DocketNumber: No. 08 CA 16.
Citation Numbers: 2009 Ohio 2018
Judges: WISE, J.
Filed Date: 4/28/2009
Status: Precedential
Modified Date: 7/6/2016
{¶ 2} Plaintiff-Appellee is the State of Ohio.
{¶ 4} The following Monday morning, Larry Wise took the computer to the Shelby Police Department and turned it over to Sergeant David Mack, who was assigned to conduct the investigation. (T. at 105, 122). Sgt. Mack immediately made contact with Appellant at the wastewater treatment plant and took a statement regarding his activities on the city's computer during working hours. Appellant admitted that he joined a website called "Adult Friend Finder" in January, 2006 to meet women. (T. at 139). Several of the women asked for his picture, so he bought a digital camera in *Page 3 March and took some naked pictures of himself. Appellant admitted that he used the city-owned computer in the wastewater treatment plant to upload and send those photographs while he was on the clock. (T. at 140-141). He had also accessed various pornography websites on and off since December, 2005. (T. at 141). Appellant also admitted that his conduct was in violation of established work practices, and was "unethical and wrong;" however, he did not believe that he committed a crime. (T. at 141).
{¶ 5} During the course of his investigation, Sgt. Mack also contacted Detective Scott Dollison of the Westerville Police Department to conduct a forensic analysis of the computer's hard drive. (T. at 142-144). From his analysis, Detective Dollison determined there were several inappropriate web sites that were accessed on the city-owned computer. In the computer's temporary internet files, Detective Dollison located 703 pornographic photos and several sexually explicit e-mails in which appellant was soliciting services from a dominatrix named Madam Patrice. (T. at 144, 159, 170-176). Comparing the dates and times the photographs and e-mails were accessed to the time cards from the wastewater treatment plant, Sgt. Mack determined Appellant was working during those times. (T. at 147).
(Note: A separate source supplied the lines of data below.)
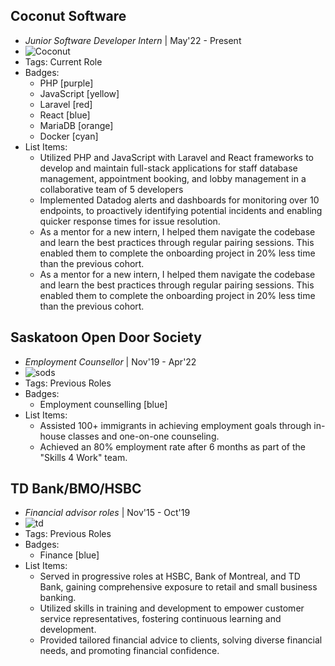 ## Coconut Software
- *Junior Software Developer Intern* | May'22 - Present
- ![Coconut](./assets/Coconut_Software_Coconut_Software.jpg)
- Tags: Current Role
- Badges:
  - PHP [purple]
  - JavaScript [yellow]
  - Laravel [red]
  - React [blue]
  - MariaDB [orange]
  - Docker [cyan]
- List Items:
  - Utilized PHP and JavaScript with Laravel and React frameworks to develop and maintain full-stack applications for staff database management, appointment booking, and lobby management in a collaborative team of 5 developers
  - Implemented Datadog alerts and dashboards for monitoring over 10 endpoints, to proactively identifying potential incidents and enabling quicker response times for issue resolution.
  - As a mentor for a new intern, I helped them navigate the codebase and learn the best practices through regular pairing sessions. This enabled them to complete the onboarding project in 20% less time than the previous cohort.
  - As a mentor for a new intern, I helped them navigate the codebase and learn the best practices through regular pairing sessions. This enabled them to complete the onboarding project in 20% less time than the previous cohort.

## Saskatoon Open Door Society
- *Employment Counsellor* | Nov'19 - Apr'22
- ![sods](./assets/sods.png)
- Tags: Previous Roles
- Badges:
  - Employment counselling [blue]
- List Items:
  - Assisted 100+ immigrants in achieving employment goals through in-house classes and one-on-one counseling.
  - Achieved an 80% employment rate after 6 months as part of the "Skills 4 Work" team.

## TD Bank/BMO/HSBC 
- *Financial advisor roles* | Nov'15 - Oct'19
- ![td](./assets/TD.png)
- Tags: Previous Roles
- Badges:
  - Finance [blue]
- List Items:
  - Served in progressive roles at HSBC, Bank of Montreal, and TD Bank, gaining comprehensive exposure to retail and small business banking.
  -	Utilized skills in training and development to empower customer service representatives, fostering continuous learning and development.
  -	Provided tailored financial advice to clients, solving diverse financial needs, and promoting financial confidence.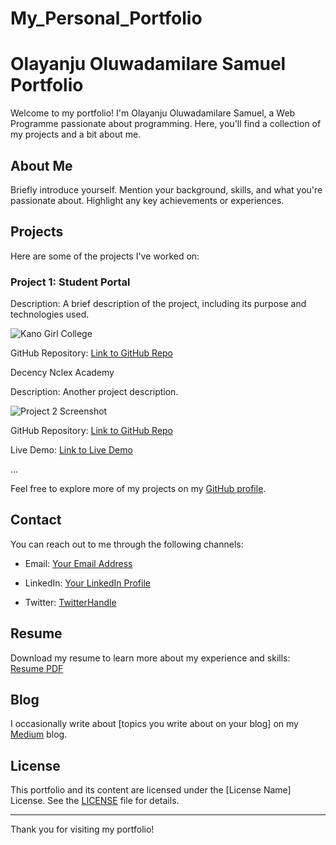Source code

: # My_Personal_Portfolio

# Olayanju Oluwadamilare Samuel Portfolio

Welcome to my portfolio! I'm Olayanju Oluwadamilare Samuel, a Web Programme passionate about programming. Here, you'll find a collection of my projects and a bit about me.


## About Me

Briefly introduce yourself. Mention your background, skills, and what you're passionate about. Highlight any key achievements or experiences.

## Projects

Here are some of the projects I've worked on:

### Project 1: Student Portal

Description: A brief description of the project, including its purpose and technologies used.

![Kano Girl College](project1-screenshot.jpg)

GitHub Repository: [Link to GitHub Repo](https://https://github.com/Hadrey047)

Decency Nclex Academy

Description: Another project description.

![Project 2 Screenshot](project2-screenshot.jpg)

GitHub Repository: [Link to GitHub Repo](https://github.com/yourusername/project2)

Live Demo: [Link to Live Demo](https://www.example.com)

...

Feel free to explore more of my projects on my [GitHub profile](https://github.com/yourusername).

## Contact

You can reach out to me through the following channels:

- Email: [Your Email Address](os.olayanju@gmail.com)
- LinkedIn: [Your LinkedIn Profile](https://www.linkedin.com/in/oluwadamilare-olayanju-4677a3b8?lipi=urn%3Ali%3Apage%3Ad_flagship3_profile_view_base_contact_details%3BL0STiwp0TvKXhHlye8clZw%3D%3D)

- Twitter: [TwitterHandle](https://twitter.com/@dareolayanju)

## Resume

Download my resume to learn more about my experience and skills: [Resume PDF](resume.pdf)

## Blog

I occasionally write about [topics you write about on your blog] on my [Medium](https://medium.com/@yourusername) blog.

## License

This portfolio and its content are licensed under the [License Name] License. See the [LICENSE](LICENSE) file for details.

---

Thank you for visiting my portfolio!
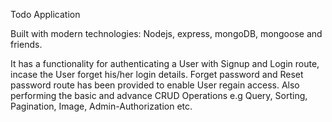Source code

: Todo Application

Built with modern technologies: Nodejs, express, mongoDB, mongoose and friends.

It has a functionality for authenticating a User with Signup and Login route, incase the User forget his/her login details. Forget password and Reset password route has been provided to enable User regain access. Also performing the basic and advance CRUD Operations e.g Query, Sorting, Pagination, Image, Admin-Authorization etc. 
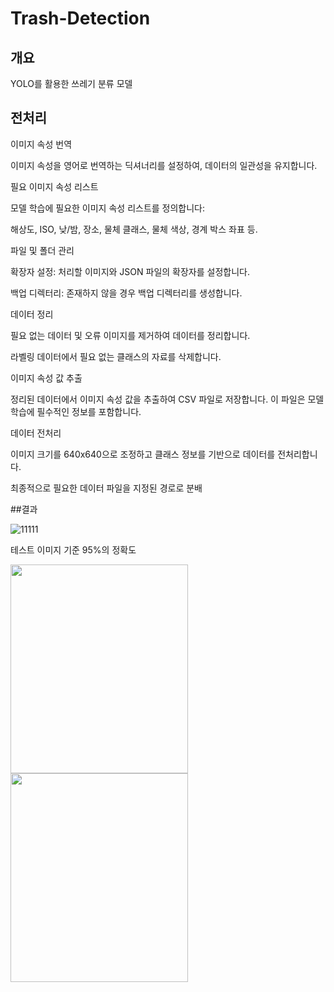 # Trash-Detection

## 개요
YOLO를 활용한 쓰레기 분류 모델

## 전처리

이미지 속성 번역

이미지 속성을 영어로 번역하는 딕셔너리를 설정하여, 데이터의 일관성을 유지합니다.

필요 이미지 속성 리스트

모델 학습에 필요한 이미지 속성 리스트를 정의합니다:

해상도, ISO, 낮/밤, 장소, 물체 클래스, 물체 색상, 경계 박스 좌표 등.

파일 및 폴더 관리

확장자 설정: 처리할 이미지와 JSON 파일의 확장자를 설정합니다.

백업 디렉터리: 존재하지 않을 경우 백업 디렉터리를 생성합니다.

데이터 정리

필요 없는 데이터 및 오류 이미지를 제거하여 데이터를 정리합니다.

라벨링 데이터에서 필요 없는 클래스의 자료를 삭제합니다.

이미지 속성 값 추출

정리된 데이터에서 이미지 속성 값을 추출하여 CSV 파일로 저장합니다. 이 파일은 모델 학습에 필수적인 정보를 포함합니다.

데이터 전처리

이미지 크기를 640x640으로 조정하고 클래스 정보를 기반으로 데이터를 전처리합니다.

최종적으로 필요한 데이터 파일을 지정된 경로로 분배

##결과

![11111](https://github.com/user-attachments/assets/7328a4ca-77c9-47bd-a21d-61c399e84289)

테스트 이미지 기준 95%의 정확도

<img src="https://github.com/user-attachments/assets/f43f289f-dda3-4e01-a6ca-44faf0c12db5" width="284" height="334"/>
<img src="https://github.com/user-attachments/assets/b18f743e-a706-49ca-b3bf-1ae45d2262a6" width="284" height="334"/>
{¶ 6} Following the forensic analysis of the computer, Sgt. Mack met with Appellant at the wastewater treatment plant on October 19, 2006. At that time, he took another statement from Appellant. (T. at 145-146). Appellant admitted that he used the internet on the City of Shelby's computer during hours that he was working for the City of Shelby. (T. at 147). Appellant estimated that he spent over a hundred hours on the *Page 4 internet for personal business when he should have been performing work for the City of Shelby. (T. at 147).
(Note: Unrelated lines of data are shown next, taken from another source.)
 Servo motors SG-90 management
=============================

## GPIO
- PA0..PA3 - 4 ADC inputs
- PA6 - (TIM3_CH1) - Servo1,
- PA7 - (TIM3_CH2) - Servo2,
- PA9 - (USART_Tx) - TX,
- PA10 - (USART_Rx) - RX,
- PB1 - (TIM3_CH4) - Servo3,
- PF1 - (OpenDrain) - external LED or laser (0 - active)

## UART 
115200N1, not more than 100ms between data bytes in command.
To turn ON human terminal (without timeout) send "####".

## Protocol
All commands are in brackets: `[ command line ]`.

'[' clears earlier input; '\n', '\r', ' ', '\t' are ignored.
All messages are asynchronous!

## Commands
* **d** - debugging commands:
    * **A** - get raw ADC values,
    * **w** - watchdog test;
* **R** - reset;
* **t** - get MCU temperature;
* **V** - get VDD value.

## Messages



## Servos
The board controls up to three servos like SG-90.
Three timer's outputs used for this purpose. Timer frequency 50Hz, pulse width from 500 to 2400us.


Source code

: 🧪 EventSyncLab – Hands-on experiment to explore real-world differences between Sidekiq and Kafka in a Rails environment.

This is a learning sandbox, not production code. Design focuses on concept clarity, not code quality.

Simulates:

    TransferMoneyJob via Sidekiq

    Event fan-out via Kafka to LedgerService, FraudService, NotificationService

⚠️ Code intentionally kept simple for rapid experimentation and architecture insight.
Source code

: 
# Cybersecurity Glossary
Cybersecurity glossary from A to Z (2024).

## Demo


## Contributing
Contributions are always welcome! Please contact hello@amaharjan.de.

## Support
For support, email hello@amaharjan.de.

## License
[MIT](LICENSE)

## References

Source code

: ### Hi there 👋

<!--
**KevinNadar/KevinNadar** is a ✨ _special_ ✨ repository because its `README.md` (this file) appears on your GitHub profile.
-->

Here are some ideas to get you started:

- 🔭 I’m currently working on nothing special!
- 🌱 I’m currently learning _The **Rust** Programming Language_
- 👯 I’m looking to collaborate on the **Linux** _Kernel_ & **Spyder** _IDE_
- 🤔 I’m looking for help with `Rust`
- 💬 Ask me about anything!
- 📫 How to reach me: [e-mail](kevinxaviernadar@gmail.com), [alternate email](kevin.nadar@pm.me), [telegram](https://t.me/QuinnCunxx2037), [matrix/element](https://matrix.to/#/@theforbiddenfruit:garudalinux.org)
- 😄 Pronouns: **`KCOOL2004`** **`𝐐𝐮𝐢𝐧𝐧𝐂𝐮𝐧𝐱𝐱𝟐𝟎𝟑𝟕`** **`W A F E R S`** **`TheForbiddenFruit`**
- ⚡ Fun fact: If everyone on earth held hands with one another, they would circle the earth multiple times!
{¶ 7} Payroll records maintained by the City of Shelby indicated Appellant's hourly wage in December, 2005 was $17.19 an hour plus benefits. From January, 2006 to June, 2006, Appellant's hourly wage was $17.71 an hour, and with benefits it was $23.92. (T. at 180). Therefore, for the hundred hours Appellant was on the internet while he should have been working, he would have been paid $2,392.00 (T. at 180).
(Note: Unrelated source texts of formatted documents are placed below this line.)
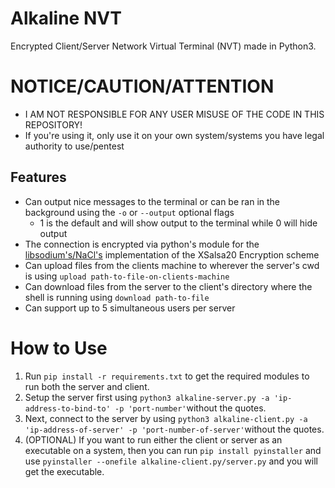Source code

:# Alkaline NVT
Encrypted Client/Server Network Virtual Terminal (NVT) made in Python3.

# NOTICE/CAUTION/ATTENTION
- I AM NOT RESPONSIBLE FOR ANY USER MISUSE OF THE CODE IN THIS REPOSITORY!
- If you're using it, only use it on your own system/systems you have legal authority to use/pentest

## Features
- Can output nice messages to the terminal or can be ran in the background using the `-o` or `--output` optional flags
  - 1 is the default and will show output to the terminal while 0 will hide output
- The connection is encrypted via python's module for the [libsodium's/NaCl's](https://pypi.org/project/PyNaCl/) implementation of the XSalsa20 Encryption scheme
- Can upload files from the clients machine to wherever the server's cwd is using `upload path-to-file-on-clients-machine` 
- Can download files from the server to the client's directory where the shell is running using `download path-to-file`
- Can support up to 5 simultaneous users per server

# How to Use
1. Run `pip install -r requirements.txt` to get the required modules to run both the server and client.
2. Setup the server first using `python3 alkaline-server.py -a 'ip-address-to-bind-to' -p 'port-number'`without the quotes.
3. Next, connect to the server by using `python3 alkaline-client.py -a 'ip-address-of-server' -p 'port-number-of-server'`without the quotes.
4. (OPTIONAL) If you want to run either the client or server as an executable on a system, then you can run `pip install pyinstaller` and use `pyinstaller --onefile alkaline-client.py/server.py` and you will get the executable.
{¶ 8} As a result of the investigation, Appellant was indicted by the Richland County Grand Jury on one count of theft in office, with a specification that the value of the property or services stolen was more than $500 and less than $5000, in violation of R.C.
{¶ 9} Appellant pled not guilty to all counts in the indictment, and his case was set for trial before Judge James DeWeese.
{¶ 10} On December 13, 2007, his jury trial commenced. During its case, the prosecution presented testimony from Larry Wise, the Superintendent of the City of *Page 5 Shelby's Wastewater Treatment Plant; Brad Harvey, the Director of Public Utilities for the City of Shelby; Sergeant David Mack from the Shelby Police Department; Detective Scott Dollison of the Westerville Police Department; and Robert Lafferty, the Finance Director for the City of Shelby. At the conclusion of the State's case, Appellant chose not to take the stand and the defense rested its case without calling any witnesses.
{¶ 11} On December 14, 2007, the jury reached a verdict. Appellant was found guilty of theft in office, the felony unauthorized use of property charge, and soliciting prostitution. He was found not guilty of the misdemeanor count of unauthorized use of property.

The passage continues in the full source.